Für Juden und Muslime ist die Beschneidung männlicher Kinder mehr als ein frommer Brauch. Ein deutsches Gericht hat den chirurgischen Eingriff aus religiösen Gründen nun erstmals als strafbare Handlung gewertet. Das Kölner Urteil ist Ausdruck unserer säkularen Gesellschaft.
Entscheidend ist nicht das Recht der Eltern auf Religions- und Erziehungsfreiheit, auch nicht das angenommene Wohl des Kindes, das nun im Schoße einer Religionsgemeinschaft aufwachsen kann. Entscheidend ist das Recht des Kindes auf körperliche Unversehrtheit. Der beschneidende Arzt wird nur deshalb nicht bestraft, weil er im „Verbotsirrtum“ handelte, also nicht wissen konnte, dass er Strafbares tat. Das Urteil wurde im Anschluss an eine misslungene Beschneidung durch einen muslimischen Arzt an einem vierjährigen Buben in Köln gefällt.
Zum ersten Mal hat ein deutsches Gericht so geurteilt, und sollten andere Gerichte das künftig auch so sehen, hätte dies für Muslime und Juden in Deutschland gravierende Folgen: Wer beschneidet, begeht eine schwere Körperverletzung. Es könnten sich nur noch Jungen beschneiden lassen, denen man abnimmt, dass sie sich aus freiem Willen dem Eingriff unterziehen.

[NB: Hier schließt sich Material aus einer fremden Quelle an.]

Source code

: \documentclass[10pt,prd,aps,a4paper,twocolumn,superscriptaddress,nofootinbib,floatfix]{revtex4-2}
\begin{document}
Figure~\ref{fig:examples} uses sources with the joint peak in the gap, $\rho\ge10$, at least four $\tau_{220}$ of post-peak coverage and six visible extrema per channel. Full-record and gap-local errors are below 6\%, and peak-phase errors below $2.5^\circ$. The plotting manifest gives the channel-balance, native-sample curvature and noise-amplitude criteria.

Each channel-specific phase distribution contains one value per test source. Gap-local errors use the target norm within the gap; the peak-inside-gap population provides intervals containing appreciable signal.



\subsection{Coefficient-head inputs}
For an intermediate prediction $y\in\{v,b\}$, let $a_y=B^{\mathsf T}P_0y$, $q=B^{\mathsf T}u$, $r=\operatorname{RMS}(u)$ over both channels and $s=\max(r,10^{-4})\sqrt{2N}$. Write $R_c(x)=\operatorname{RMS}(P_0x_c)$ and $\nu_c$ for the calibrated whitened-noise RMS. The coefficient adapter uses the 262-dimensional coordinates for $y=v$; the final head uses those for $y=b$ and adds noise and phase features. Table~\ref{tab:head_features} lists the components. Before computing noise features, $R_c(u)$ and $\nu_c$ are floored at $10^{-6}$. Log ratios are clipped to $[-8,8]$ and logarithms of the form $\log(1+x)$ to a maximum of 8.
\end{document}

Weltweit ist jeder vierte Mann beschnitten ist, in den USA gar 75 Prozent der Männer. Laut einer Studie soll durch die Beschneidung das Risiko für Prostatakrebs um 15 Prozent sinken. Auch die WHO empfiehlt eine Beschneidung, da dadurch die Ansteckung durch HIV um 60% niedriger sei.
Es leben inzwischen mehr als vier Millionen Menschen in Deutschland, deren Religion es gebietet (Muslime und Juden), Knaben zu beschneiden.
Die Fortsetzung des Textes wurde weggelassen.